- **WORK ITEM**
Below are the records; copy every line in them that holds the string "recommendations".

- **MATERIAL SHOWN**
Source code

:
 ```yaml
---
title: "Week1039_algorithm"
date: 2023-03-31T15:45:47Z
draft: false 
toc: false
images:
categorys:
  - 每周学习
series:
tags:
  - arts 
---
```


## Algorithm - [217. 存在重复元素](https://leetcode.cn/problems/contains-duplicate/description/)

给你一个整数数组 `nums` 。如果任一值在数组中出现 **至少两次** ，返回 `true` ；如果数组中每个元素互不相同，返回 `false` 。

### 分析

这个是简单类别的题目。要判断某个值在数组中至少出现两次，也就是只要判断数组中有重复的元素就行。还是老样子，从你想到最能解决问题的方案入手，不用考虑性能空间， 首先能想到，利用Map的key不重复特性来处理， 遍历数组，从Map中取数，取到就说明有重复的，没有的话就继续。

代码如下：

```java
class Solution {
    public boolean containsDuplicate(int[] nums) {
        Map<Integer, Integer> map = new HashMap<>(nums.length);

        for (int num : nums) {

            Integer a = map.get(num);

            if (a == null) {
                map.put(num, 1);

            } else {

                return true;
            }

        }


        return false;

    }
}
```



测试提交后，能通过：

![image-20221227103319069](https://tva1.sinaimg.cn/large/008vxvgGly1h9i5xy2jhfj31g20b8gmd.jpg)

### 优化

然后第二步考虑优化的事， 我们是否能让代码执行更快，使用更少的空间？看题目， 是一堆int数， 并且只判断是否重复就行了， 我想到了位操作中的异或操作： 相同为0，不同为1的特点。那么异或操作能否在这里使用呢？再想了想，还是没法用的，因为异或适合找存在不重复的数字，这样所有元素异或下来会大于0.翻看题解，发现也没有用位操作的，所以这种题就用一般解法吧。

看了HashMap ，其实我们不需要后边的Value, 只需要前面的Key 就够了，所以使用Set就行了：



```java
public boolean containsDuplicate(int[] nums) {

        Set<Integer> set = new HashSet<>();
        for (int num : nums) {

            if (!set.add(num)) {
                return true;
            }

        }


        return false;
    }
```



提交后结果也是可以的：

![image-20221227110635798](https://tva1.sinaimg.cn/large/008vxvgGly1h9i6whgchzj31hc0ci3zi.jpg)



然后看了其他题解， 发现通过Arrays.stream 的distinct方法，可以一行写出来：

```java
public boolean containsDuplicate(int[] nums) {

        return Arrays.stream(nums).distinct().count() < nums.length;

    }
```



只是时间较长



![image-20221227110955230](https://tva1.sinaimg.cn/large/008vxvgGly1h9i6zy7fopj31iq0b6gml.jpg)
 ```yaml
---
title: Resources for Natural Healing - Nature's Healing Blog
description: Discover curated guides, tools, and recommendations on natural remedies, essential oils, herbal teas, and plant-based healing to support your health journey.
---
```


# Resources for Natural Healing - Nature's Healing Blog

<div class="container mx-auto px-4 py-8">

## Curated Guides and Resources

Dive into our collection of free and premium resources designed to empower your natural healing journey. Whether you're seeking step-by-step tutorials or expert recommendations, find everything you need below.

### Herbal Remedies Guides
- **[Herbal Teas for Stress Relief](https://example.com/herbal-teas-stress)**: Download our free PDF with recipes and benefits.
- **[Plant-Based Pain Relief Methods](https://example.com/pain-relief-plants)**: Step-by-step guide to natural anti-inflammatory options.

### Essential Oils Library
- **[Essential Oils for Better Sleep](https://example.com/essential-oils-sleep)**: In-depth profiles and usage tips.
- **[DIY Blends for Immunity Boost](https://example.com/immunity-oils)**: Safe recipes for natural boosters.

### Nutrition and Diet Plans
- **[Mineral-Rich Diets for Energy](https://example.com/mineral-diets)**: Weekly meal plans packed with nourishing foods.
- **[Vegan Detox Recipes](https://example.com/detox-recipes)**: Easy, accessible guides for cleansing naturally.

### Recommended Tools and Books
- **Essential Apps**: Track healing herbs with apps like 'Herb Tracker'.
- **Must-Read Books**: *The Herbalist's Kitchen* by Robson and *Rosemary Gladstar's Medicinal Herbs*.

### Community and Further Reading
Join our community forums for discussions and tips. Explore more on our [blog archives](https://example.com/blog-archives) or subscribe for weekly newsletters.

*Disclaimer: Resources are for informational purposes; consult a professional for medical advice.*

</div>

- **PROBLEM SOLUTION**
description: Discover curated guides, tools, and recommendations on natural remedies, essential oils, herbal teas, and plant-based healing to support your health journey.
Dive into our collection of free and premium resources designed to empower your natural healing journey. Whether you're seeking step-by-step tutorials or expert recommendations, find everything you need below.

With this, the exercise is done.